La Transición nos costó dos devaluaciones, una en 1976 y otra en 1977. Luego llegarían las del 82 y la de 1992. Todas ellas con los consabidos efectos negativos en el ahorro, en los salarios y, en general, en las finanzas. No me extrañaría que, ya que desde el Gobierno de izquierdas están recuperando los economatos, los pantanos y otras políticas franquistas, si tuvieran la oportunidad, se dedicasen a devaluar sin ton ni son. Sería coherente con el poco respeto que muestran a los efectos secundarios de un ejercicio del poder sobre la economía descuidado.

¿Por qué nadie hace nada?

Se diría que la ciudadanía ha adoptado un estilo de resolución de conflictos evitativo. No confronta a los gestores políticos, como debería hacer, por simple responsabilidad individual y ciudadana. No es una respuesta excepcional. Es pura naturaleza humana. Cuando suceden acontecimientos intolerables y nos vemos forzados a aceptar lo inaceptable, nuestra mente despliega una batería de mecanismos de defensa para mantener nuestro equilibrio psicológico y seguir funcionando. Al fin y al cabo, hay que pagar facturas e impuestos. No podemos parar a reflexionar, y, como ya hemos dicho, las novedades son semanales, como mucho. No estamos preparados para elaborar lo que sucede y reaccionar.

La represión, la disonancia cognitiva, la proyección, el síndrome de Estocolmo, la racionalización o la apatía frente a esos sucesos son ejemplos de estos mecanismos de defensa.
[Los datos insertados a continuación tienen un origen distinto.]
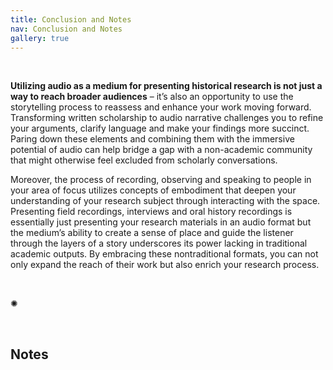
 ```yaml
---
title: Conclusion and Notes
nav: Conclusion and Notes
gallery: true
---
```


<br>

**Utilizing audio as a medium for presenting historical research is not just a way to reach broader audiences** – it’s also an opportunity to use the storytelling process to reassess and enhance your work moving forward. Transforming written scholarship to audio narrative challenges you to refine your arguments, clarify language and make your findings more succinct. Paring down these elements and combining them with the immersive potential of audio can help bridge a gap with a non-academic community that might otherwise feel excluded from scholarly conversations. 

Moreover, the process of recording, observing and speaking to people in your area of focus utilizes concepts of embodiment that deepen your understanding of your research subject through interacting with the space. Presenting field recordings, interviews and oral history recordings is essentially just presenting your research materials in an audio format but the medium’s ability to create a sense of place and guide the listener through the layers of a story underscores its power lacking in traditional academic outputs. By embracing these nontraditional formats, you can not only expand the reach of their work but also enrich your research process. 

<br>

<div class="symbol-container">
    <p class="symbol">&#10042;</p>
</div>

<br>

## Notes




<br>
En mi opinión, este proceso viene de lejos, desde la pandemia, cuando el gobierno bicéfalo, apoyado por Ciudadanos (no lo olvidemos) prolongó una represión, que más adelante se ha declarado inconstitucional, y se aprovechó para colar nombramientos y medida, que no tenían que ver con la pandemia, mientras los españoles no sabíamos si salir a las 8 de la tarde a aplaudir a los balcones o mejor no. 
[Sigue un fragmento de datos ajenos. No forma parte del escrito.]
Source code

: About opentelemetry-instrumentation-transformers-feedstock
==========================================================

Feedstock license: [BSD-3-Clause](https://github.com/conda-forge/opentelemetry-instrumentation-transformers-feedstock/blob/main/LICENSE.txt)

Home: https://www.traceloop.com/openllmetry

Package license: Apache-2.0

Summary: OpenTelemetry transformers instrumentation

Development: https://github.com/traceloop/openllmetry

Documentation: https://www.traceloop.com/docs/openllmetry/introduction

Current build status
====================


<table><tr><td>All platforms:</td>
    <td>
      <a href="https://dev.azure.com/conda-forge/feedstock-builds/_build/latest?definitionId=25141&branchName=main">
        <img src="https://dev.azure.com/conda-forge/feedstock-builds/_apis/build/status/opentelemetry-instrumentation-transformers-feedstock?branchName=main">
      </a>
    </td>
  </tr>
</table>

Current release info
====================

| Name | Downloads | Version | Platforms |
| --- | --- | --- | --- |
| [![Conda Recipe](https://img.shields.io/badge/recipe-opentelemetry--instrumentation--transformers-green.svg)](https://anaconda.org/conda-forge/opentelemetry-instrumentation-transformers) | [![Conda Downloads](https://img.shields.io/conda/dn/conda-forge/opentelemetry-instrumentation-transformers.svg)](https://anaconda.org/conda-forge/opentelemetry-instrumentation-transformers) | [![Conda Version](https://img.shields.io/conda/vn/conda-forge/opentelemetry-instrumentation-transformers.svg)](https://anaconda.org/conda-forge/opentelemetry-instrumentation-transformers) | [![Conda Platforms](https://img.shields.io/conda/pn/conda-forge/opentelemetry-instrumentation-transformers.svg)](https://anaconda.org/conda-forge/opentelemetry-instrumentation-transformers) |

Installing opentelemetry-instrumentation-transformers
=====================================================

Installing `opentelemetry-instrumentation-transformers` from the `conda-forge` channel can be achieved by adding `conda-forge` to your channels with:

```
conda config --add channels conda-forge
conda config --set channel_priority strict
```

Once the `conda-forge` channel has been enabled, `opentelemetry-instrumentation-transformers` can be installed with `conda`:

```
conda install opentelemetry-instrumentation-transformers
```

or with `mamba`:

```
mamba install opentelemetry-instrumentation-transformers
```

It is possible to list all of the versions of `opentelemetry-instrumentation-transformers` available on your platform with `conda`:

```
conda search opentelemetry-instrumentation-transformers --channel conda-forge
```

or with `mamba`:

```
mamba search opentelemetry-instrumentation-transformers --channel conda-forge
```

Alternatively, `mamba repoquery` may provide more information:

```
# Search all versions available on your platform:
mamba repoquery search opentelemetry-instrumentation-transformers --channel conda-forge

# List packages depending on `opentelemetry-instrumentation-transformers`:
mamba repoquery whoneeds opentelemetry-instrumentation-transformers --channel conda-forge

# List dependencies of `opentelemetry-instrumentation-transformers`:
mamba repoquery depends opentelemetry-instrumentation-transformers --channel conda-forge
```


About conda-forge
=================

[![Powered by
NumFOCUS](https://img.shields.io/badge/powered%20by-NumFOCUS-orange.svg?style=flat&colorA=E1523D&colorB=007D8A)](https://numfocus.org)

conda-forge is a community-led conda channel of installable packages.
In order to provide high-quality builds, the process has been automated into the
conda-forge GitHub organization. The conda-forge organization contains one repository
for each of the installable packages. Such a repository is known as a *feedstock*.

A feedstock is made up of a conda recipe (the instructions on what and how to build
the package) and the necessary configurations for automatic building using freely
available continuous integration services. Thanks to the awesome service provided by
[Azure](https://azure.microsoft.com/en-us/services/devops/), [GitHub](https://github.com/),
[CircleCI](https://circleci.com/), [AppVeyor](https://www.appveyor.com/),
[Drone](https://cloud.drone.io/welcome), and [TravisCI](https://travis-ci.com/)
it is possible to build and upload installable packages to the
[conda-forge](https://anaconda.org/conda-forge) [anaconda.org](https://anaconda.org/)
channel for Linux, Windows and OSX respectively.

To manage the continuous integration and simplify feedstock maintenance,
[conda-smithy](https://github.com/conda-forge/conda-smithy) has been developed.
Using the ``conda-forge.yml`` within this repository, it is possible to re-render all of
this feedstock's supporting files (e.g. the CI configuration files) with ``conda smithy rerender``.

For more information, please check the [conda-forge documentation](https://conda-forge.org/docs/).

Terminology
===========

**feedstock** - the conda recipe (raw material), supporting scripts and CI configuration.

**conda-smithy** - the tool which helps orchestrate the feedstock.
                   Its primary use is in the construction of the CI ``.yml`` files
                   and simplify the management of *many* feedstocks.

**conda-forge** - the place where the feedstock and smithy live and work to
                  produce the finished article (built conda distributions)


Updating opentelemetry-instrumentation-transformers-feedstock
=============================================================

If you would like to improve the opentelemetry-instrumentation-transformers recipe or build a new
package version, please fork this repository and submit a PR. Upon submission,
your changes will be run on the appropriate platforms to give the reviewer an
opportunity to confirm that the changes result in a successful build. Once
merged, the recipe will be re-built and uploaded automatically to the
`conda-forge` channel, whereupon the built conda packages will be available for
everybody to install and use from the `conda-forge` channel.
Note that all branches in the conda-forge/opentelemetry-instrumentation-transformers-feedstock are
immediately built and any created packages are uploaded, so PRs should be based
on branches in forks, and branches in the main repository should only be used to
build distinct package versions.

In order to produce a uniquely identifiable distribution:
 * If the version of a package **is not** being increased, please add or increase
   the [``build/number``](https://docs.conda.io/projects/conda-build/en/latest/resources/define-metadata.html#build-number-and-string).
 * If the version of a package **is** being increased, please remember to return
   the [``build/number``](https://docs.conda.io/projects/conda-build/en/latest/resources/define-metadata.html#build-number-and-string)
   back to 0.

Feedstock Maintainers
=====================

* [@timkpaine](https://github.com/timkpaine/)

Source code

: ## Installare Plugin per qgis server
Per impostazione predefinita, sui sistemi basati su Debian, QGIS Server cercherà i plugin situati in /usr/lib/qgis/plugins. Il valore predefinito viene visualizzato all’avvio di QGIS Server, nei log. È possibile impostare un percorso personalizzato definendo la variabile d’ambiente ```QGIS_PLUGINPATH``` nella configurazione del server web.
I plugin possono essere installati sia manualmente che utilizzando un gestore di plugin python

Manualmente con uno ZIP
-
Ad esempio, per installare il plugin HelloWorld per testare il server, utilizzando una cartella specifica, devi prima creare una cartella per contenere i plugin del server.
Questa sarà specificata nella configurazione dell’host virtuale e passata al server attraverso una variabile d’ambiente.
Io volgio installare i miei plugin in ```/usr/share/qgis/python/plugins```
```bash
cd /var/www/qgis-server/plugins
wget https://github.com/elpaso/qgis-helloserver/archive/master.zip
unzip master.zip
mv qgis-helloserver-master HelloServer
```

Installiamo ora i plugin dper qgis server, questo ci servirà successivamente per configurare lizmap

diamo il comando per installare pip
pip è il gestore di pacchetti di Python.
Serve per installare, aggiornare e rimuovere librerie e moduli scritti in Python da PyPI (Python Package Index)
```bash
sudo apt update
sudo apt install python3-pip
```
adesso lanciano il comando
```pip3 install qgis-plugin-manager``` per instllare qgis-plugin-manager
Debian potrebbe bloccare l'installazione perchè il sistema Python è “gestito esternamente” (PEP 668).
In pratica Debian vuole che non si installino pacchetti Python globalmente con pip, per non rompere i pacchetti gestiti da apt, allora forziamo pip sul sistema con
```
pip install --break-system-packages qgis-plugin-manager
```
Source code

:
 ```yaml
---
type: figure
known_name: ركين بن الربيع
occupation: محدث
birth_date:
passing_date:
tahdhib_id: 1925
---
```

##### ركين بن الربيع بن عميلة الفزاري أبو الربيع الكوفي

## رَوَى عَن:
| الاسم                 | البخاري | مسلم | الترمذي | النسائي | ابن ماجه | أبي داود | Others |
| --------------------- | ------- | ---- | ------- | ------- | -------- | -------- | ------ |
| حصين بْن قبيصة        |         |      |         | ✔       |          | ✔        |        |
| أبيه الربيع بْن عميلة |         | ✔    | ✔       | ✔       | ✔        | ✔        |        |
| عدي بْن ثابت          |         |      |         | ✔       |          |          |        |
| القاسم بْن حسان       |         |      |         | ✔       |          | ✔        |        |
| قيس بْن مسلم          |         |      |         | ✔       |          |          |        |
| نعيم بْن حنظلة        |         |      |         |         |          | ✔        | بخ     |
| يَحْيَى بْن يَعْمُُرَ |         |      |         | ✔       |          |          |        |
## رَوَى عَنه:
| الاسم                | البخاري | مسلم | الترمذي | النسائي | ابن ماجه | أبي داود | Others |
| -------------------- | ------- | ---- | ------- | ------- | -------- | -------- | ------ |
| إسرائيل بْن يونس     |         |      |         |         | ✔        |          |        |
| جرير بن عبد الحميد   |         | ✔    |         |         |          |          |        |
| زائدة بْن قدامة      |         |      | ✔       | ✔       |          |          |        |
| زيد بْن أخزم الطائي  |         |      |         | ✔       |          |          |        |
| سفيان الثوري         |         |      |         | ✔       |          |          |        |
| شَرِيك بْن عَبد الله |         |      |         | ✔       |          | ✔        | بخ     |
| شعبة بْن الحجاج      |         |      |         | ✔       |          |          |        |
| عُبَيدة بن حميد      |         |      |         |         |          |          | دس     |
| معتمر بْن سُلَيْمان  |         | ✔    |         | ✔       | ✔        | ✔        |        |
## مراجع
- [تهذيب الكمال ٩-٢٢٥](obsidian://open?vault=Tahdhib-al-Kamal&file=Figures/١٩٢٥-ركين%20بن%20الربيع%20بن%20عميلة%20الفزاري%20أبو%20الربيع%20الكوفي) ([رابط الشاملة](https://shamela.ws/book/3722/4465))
La represión, la disonancia cognitiva, la proyección, el síndrome de Estocolmo, la racionalización o la apatía frente a esos sucesos son ejemplos de estos mecanismos de defensa

En estos tres años, el “más lejos todavía” aderezado con pantallas de humo, como el traslado de los restos de Franco, las salidas de tono de pretendidas feministas herederas de la moral de la Sección Femenina franquista, o las cuitas de la familia real, se ha convertido en el pan nuestro de cada día.

Los ciudadanos, aturdidos por la información sesgada de los medios afines al régimen, la polarización, el aumento de la radicalización agresiva en el panorama político, simplemente no están preparados para gestionar esa lluvia de medidas electoralistas de última hora, y ni siquiera se preguntan “¿y quién paga esta fiesta” o “¿y esto que impacto positivo va a tener y dónde están los estudios que lo avalan?”.
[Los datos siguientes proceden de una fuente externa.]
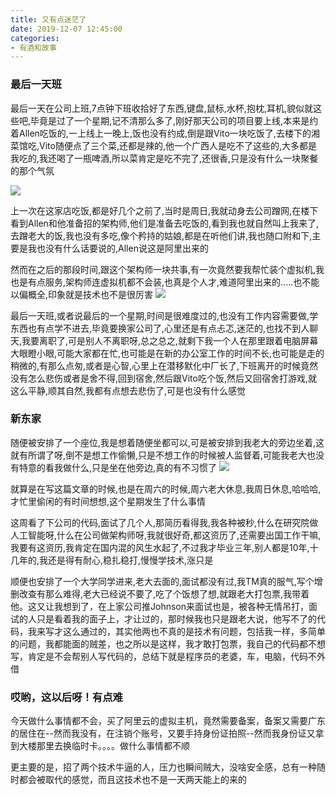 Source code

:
```yaml
---
title: 又有点迷茫了
date: 2019-12-07 12:45:00
categories: 
- 有酒和故事
---
```


### 最后一天班
最后一天在公司上班,7点钟下班收拾好了东西,键盘,鼠标,水杯,抱枕,耳机,貌似就这些吧,毕竟是过了一个星期,记不清那么多了,刚好那天公司的项目要上线,本来是约着Allen吃饭的,一上线上一晚上,饭也没有约成,倒是跟Vito一块吃饭了,去楼下的湘菜馆吃,Vito随便点了三个菜,还都是辣的,他一个广西人是吃不了这些的,大多都是我吃的,我还喝了一瓶啤酒,所以菜肯定是吃不完了,还很香,只是没有什么一块聚餐的那个气氛

<!--more-->

![](https://blog-anthony.s3-ap-northeast-1.amazonaws.com/blog/copy_20201213152520.jpeg)

上一次在这家店吃饭,都是好几个之前了,当时是周日,我就动身去公司蹭网,在楼下看到Allen和他准备招的架构师,他们是准备去吃饭的,看到我也就自然叫上我来了,去蹭老大的饭,我也没有多吃,像个矜持的姑娘,都是在听他们讲,我也随口附和下,主要是我也没有什么话要说的,Allen说这是阿里出来的

然而在之后的那段时间,跟这个架构师一块共事,有一次竟然要我帮忙装个虚拟机,我也是有点服务,架构师连虚拟机都不会装,也真是个人才,难道阿里出来的.....也不能以偏概全,印象就是技术也不是很厉害
![](https://blog-anthony.s3-ap-northeast-1.amazonaws.com/blog/copy_20201213152529.jpeg)

最后一天班,或者说最后的一个星期,时间是很难度过的,也没有工作内容需要做,学东西也有点学不进去,毕竟要换家公司了,心里还是有点忐忑,迷茫的,也找不到人聊天,我要离职了,可是别人不离职呀,总之总之,就剩下我一个人在那里跟着电脑屏幕大眼瞪小眼,可能大家都在忙,也可能是在新的办公室工作的时间不长,也可能是走的稍微的,有那么点匆,或者是心智,心里上在潜移默化中厂长了,下班离开的时候竟然没有怎么悲伤或者是舍不得,回到宿舍,然后跟Vito吃个饭,然后又回宿舍打游戏,就这么平静,顺其自然,我都有点想去悲伤了,可是也没有什么感觉

### 新东家
随便被安排了一个座位,我是想着随便坐都可以,可是被安排到我老大的旁边坐着,这就有所谓了呀,倒不是想工作偷懒,只是不想工作的时候被人监督着,可能我老大也没有特意的看我做什么,只是坐在他旁边,真的有不习惯了
![](https://blog-anthony.s3-ap-northeast-1.amazonaws.com/blog/copy_20201213152537.jpeg)

就算是在写这篇文章的时候,也是在周六的时候,周六老大休息,我周日休息,哈哈哈,才忙里偷闲的有时间想想,这个星期发生了什么事情

这周看了下公司的代码,面试了几个人,那简历看得我,我各种被秒,什么在研究院做人工智能呀,什么在公司做架构师呀,我就很好奇,都这资历了,还需要出国工作干嘛,我要有这资历,我肯定在国内混的风生水起了,不过我才毕业三年,别人都是10年,十几年的,我还是得有耐心,稳扎稳打,慢慢学技术,涨只是

顺便也安排了一个大学同学进来,老大去面的,面试都没有过,我TM真的服气,写个增删改查有那么难得,老大已经说不要了,吃了个饭想了想,就跟老大打包票,我带着他。这又让我想到了，在上家公司推Johnson来面试也是，被各种无情吊打，面试的人只是看着我的面子上，才让过的，那时候我也只是跟老大说，他写不了的代码，我来写才这么通过的，其实他两也不真的是技术有问题，包括我一样，多简单的问题，我都能面的贼差，也之所以是这样，我才敢打包票，我自己的代码都不想写，肯定是不会帮别人写代码的，总结下就是程序员的老婆，车，电脑，代码不外借

### 哎哟，这以后呀！有点难
今天做什么事情都不会，买了阿里云的虚拟主机，竟然需要备案，备案又需要广东的居住在--然而我没有，在注销个账号，又要手持身份证拍照--然而我身份证又拿到大楼那里去换临时卡。。。。做什么事情都不顺

更主要的是，招了两个技术牛逼的人，压力也瞬间贼大，没啥安全感，总有一种随时都会被取代的感觉，而且这技术也不是一天两天能上的来的

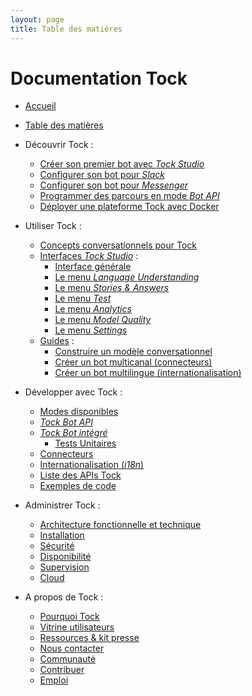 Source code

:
 ```yaml
---
layout: page
title: Table des matières
---
```


# Documentation Tock

- [Accueil](index)

- [Table des matières](toc)

- Découvrir Tock :
    - [Créer son premier bot avec _Tock Studio_](guide/studio)
    - [Configurer son bot pour _Slack_](guide/slack)
    - [Configurer son bot pour _Messenger_](guide/messenger)
    - [Programmer des parcours en mode _Bot API_](guide/api)
    - [Déployer une plateforme Tock avec Docker](guide/plateforme)

- Utiliser Tock :
    - [Concepts conversationnels pour Tock](user/concepts)
    - [Interfaces _Tock Studio_](user/studio) :
        - [Interface générale](user/studio/general)
        - [Le menu _Language Understanding_](user/studio/nlu)
        - [Le menu _Stories & Answers_](user/studio/stories-and-answers)
        - [Le menu _Test_](user/studio/test)
        - [Le menu _Analytics_](user/studio/analytics)
        - [Le menu _Model Quality_](user/studio/nlu-qa)
        - [Le menu _Settings_](user/studio/configuration)
    - [Guides](user/guides) :
        - [Construire un modèle conversationnel](user/guides/build-model)
        - [Créer un bot multicanal (connecteurs)](user/guides/canaux)
        - [Créer un bot multilingue (internationalisation)](user/guides/i18n)

- Développer avec Tock :
    - [Modes disponibles](dev/modes)
    - [_Tock Bot API_](dev/bot-api)
    - [_Tock Bot intégré_](dev/bot-integre)
        - [Tests Unitaires](dev/tester)
    - [Connecteurs](dev/connecteurs)
    - [Internationalisation (_i18n_)](dev/i18n)
    - [Liste des APIs Tock](dev/api)
    - [Exemples de code](dev/exemples-code)

- Administrer Tock :
    - [Architecture fonctionnelle et technique](admin/architecture)
    - [Installation](admin/installation)
    - [Sécurité](admin/securite)
    - [Disponibilité](admin/disponibilite)
    - [Supervision](admin/supervision)
    - [Cloud](admin/cloud)

- A propos de Tock :
    - [Pourquoi Tock](apropos/pourquoi)
    - [Vitrine utilisateurs](apropos/vitrine)
    - [Ressources & kit presse](apropos/ressources)
    - [Nous contacter](apropos/contact)
    - [Communauté](apropos/communaute)
    - [Contribuer](apropos/contribuer)
    - [Emploi](apropos/emploi)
Como explican los expertos en el tema los mecanismos de defensa no son sanos. La razón es bien sencilla: “no nos permiten adaptarnos de forma sana a la realidad, nos impiden una interpretación real de las situaciones y no nos dejan afrontarlas adecuadamente”. Llevan a que procesemos la información de manera que somos incapaces de hacer un análisis objetivo de lo que sucede y de nuestras propias reacciones. Es mucho mejor tomar distancia, y no dejar que nuestro propio cerebro distorsione la realidad; ser conscientes de nuestras limitaciones y carencias, y poder mejorar como sociedad.

Pero para ello, es necesario aprender a escuchar, a leer, a aceptar críticas, a valorar la idea en lugar de la persona. Muy difícil. Pero por encima de todo eso, hay que querer. Y no queremos.